Hizballah makes gains in Lebanon election, drawing Israeli ire

Hizballah makes gains in Lebanon election, drawing Israeli ire
Hizballah's potential gains in Lebanon's parliament make the state indistinguishable from the Iran-backed group, Israel's Naftali Bennett said.
2 min read
An unofficial preliminary count sees Hizballah win more than half the seats in parliament [Getty]
Hizballah and its political allies won more than half the seats in Lebanon's first parliamentary elections in nine years, according to an unofficial preliminary count.

If the result is confirmed, it would boost the Iran-backed Shia group politically, with parties and individuals aligned with the group securing a simple majority.

Hizballah's potential gains in the Sunday election has drawn ire from Israel, with cabinet minister Naftali Bennett saying the state is now indistinguishable from the Tehran-funded movement and that Israel should not distinguish between them in any future war.

"Hezbollah = Lebanon," Education Minister Bennett said on Twitter on Monday, using an alternative spelling for the group's name.

"The State of Israel will not differentiate between the sovereign State of Lebanon and Hezbollah, and will view Lebanon as responsible for any action from within its territory."

Read more: Seven things to know about Lebanon’s parliament elections

Hizballah's powerful position in Lebanon reflects Iran's growing influence in the region, stretching through Iraq and Syria to Beirut.
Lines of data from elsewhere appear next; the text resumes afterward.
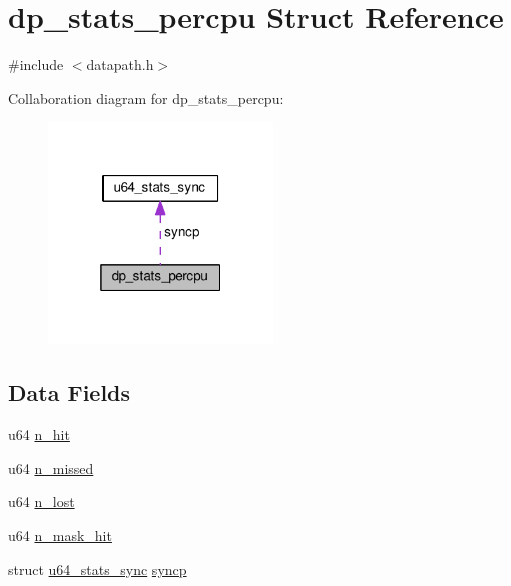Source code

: \hypertarget{structdp__stats__percpu}{}\section{dp\+\_\+stats\+\_\+percpu Struct Reference}
\label{structdp__stats__percpu}


{\ttfamily \#include $<$datapath.\+h$>$}



Collaboration diagram for dp\+\_\+stats\+\_\+percpu\+:
\nopagebreak
\begin{figure}[H]
\begin{center}
\leavevmode
\includegraphics[width=169pt]{structdp__stats__percpu__coll__graph}
\end{center}
\end{figure}
\subsection*{Data Fields}
\begin{DoxyCompactItemize}
\item 
u64 \hyperlink{structdp__stats__percpu_add53281b86504a50626cce7fac173d5b}{n\+\_\+hit}
\item 
u64 \hyperlink{structdp__stats__percpu_ab919c22c9548a3dcd42632fb84634e26}{n\+\_\+missed}
\item 
u64 \hyperlink{structdp__stats__percpu_abecbd535feefeb9ff1721ca6e517c310}{n\+\_\+lost}
\item 
u64 \hyperlink{structdp__stats__percpu_acbf57615b1fb66464f9e67efb32bd038}{n\+\_\+mask\+\_\+hit}
\item 
struct \hyperlink{structu64__stats__sync}{u64\+\_\+stats\+\_\+sync} \hyperlink{structdp__stats__percpu_ad67971f59f6db5432848db23d185dc2f}{syncp}
\end{DoxyCompactItemize}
Founded in 1982 as a resistance movement to the Israeli occupation of parts of Lebanon, the group is an enemy of the Jewish state and classified as a terrorist group by the United States.

The unofficial count reported by politicians and Lebanese media indicated that incumbent Prime Minister Saad al-Hariri would emerge as the Sunni Muslim leader with the biggest bloc in parliament, making him the frontrunner to form the next government even though he lost seats in his strongholds.

Lebanon's prime minister must be a Sunni according to the country's sectarian power-sharing politics, which means no single alliance in the 128-seat parliament will enjoy a stable majority and analysts expect a fragile status quo to be preserved.

The provisional turnout figure of 49.2 percent was announced by Interior Minister Nohad Machnouk late on Sunday.